How do recommend working with clients like in situations like this?


1Password Version: Not Provided
Extension Version: Not Provided
OS Version: Not Provided
Sync Type: Teams

Comments

  • BenBen AWS Team

    Team Member

    Hi @wavesound

    1Password greatly decreases the overall cognitive load of remembering and securely storing credentials because you only have one set of credentials you have to keep track of: the ones for 1Password. This is vastly better than having to remember passwords for each system that requires one. The Secret Key is only needed infrequently: when signing in from a new device. It is stored in the 1Password application after entering it once, and can be retrieved from there. So while it is ideal to have it printed and stored in a physically safe location this is not absolutely mandatory. It is even less critical particularly in large organizations that should have multiple people that can assist with recovery (if the Secret Key is needed and unavailable for some reason).

    Really all that you have to remember is your email address and Master Password. As such I'm not sure I understand the question? Could you elaborate? Where/when are people running into trouble? Is it when adding 1Password to new devices?

    Please let me know.

    Ben

  • Hi @Ben

    You don't have to sell me on the use-case of a password manager. My concern is more about the administrative overhead with managing random Secret Keys for users.

    "Really all that you have to remember is your email address and Master Password."

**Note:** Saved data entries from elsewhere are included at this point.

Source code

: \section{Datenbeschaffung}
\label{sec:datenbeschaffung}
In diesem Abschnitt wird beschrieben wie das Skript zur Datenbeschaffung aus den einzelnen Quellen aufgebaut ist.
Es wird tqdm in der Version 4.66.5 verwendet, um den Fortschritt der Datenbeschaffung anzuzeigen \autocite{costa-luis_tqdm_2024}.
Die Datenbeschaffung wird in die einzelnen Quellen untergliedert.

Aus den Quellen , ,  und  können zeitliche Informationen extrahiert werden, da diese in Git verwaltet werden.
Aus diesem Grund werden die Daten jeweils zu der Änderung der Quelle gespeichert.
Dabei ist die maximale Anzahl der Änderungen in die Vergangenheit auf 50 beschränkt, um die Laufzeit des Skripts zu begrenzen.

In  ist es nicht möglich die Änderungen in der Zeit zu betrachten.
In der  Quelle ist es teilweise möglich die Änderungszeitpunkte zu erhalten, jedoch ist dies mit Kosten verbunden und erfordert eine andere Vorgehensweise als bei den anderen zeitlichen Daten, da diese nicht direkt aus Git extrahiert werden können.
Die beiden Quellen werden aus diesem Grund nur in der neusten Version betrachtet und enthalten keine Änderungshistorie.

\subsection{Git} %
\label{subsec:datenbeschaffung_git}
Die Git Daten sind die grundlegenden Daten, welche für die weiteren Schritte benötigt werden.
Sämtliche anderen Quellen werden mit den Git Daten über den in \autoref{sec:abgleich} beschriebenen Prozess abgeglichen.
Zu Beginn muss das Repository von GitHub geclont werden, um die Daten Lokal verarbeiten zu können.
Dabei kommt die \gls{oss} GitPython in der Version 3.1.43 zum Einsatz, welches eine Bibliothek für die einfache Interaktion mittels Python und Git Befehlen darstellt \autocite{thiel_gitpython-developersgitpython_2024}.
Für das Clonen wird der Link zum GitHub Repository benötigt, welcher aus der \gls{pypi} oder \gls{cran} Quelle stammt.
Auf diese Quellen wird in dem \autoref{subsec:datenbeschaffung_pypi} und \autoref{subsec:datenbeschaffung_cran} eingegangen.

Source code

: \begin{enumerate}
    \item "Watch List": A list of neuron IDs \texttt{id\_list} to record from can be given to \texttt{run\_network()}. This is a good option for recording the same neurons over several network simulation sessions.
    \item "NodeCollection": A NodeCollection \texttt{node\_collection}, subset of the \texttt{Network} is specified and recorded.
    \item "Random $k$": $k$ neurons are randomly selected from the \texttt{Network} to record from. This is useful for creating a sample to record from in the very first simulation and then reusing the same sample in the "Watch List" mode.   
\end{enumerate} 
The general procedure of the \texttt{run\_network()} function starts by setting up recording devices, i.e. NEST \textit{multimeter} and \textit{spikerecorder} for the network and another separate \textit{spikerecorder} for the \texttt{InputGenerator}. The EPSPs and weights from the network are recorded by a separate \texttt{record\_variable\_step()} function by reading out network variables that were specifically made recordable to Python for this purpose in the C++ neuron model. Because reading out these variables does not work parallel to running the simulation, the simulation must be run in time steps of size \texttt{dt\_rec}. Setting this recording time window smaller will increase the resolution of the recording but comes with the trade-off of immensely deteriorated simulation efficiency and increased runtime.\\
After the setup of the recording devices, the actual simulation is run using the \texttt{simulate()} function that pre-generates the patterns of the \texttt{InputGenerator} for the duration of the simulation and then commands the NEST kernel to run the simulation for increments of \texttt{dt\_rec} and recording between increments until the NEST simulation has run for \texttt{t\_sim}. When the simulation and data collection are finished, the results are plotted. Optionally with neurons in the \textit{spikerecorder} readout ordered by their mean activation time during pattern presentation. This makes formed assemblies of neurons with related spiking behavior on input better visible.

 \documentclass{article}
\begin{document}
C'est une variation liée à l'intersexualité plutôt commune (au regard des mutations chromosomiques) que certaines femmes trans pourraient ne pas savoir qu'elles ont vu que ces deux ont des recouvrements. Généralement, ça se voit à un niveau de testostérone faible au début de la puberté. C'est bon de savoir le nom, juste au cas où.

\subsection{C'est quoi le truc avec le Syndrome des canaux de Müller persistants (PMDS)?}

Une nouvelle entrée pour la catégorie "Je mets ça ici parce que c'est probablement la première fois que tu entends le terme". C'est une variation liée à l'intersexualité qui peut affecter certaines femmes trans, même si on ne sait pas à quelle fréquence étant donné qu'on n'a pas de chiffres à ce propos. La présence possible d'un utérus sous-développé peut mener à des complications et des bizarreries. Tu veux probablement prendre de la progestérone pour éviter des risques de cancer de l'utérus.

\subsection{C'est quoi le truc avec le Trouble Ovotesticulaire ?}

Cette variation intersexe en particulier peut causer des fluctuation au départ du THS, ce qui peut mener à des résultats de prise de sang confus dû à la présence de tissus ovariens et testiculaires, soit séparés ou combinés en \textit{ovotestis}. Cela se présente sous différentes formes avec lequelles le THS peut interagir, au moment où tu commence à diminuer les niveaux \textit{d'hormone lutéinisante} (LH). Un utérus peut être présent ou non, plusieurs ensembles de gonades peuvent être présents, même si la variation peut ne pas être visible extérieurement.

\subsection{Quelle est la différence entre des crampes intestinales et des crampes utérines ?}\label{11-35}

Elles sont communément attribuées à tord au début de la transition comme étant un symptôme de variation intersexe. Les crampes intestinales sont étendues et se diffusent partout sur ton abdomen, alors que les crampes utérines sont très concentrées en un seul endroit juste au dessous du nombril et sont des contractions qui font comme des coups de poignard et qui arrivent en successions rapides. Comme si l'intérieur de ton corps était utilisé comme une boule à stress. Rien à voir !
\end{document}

    We're not really running into issues with technically-savvy users, but rather with SMBs that tend to outsource IT. These users do not keep track of their secret keys meaning that if their work laptop crashes, etc. we have to reset the key. For SMBs this is headache that users themselves cannot address without help from IT. With competing products, a trip to the store for a new device and an app install is all that is required. However, with 1Password for business, you actually need to keep track of...two passwords and managing those secret keys as an administrator would be an unacceptable hassle for my clients. I was wondering if you had any suggestions there.

  • brentybrenty

    Team Member

    @wavesound: That helps a bit, but I think we may still not be on the same page here. I'm not sure how you're proposing 1Password could help with people losing their account credentials. We simply can't have them. As you mentioned, in a team/business setting, an admin can help the user go through account recovery. I guess, from experience using account recovery, I'm not sure how it's a hassle. I mean, I guess it is compared to not having to do recovery...but the only solution to that problem is users not locking themselves out of their accounts in the first place. And we're not in a position to prevent that. :blush:

  • @brenty,

    Understood, however, when the account recovery process is completed, you need to go and re-enter the new account key on all of their devices. Some of those devices are not immediately accessible.

  • ag_anaag_ana

    Team Member

    @wavesound: that's correct, but it's not mandatory to reauthenticate immediately on every device. If some of those devices are not immediately accessible, the user can update the login credentials on the devices they have already, and update them on the other devices at a later time. Hopefully recovery will also not be required that often :)

  • brentybrenty

    Team Member

    @wavesound: You're correct that you'd need to reauthenticate in order to sync any new changes, but any app where you've already signed in will already have the data locally and is quite usable, even without a connection. Again, you'd just need to sign in to be able to connect going forward.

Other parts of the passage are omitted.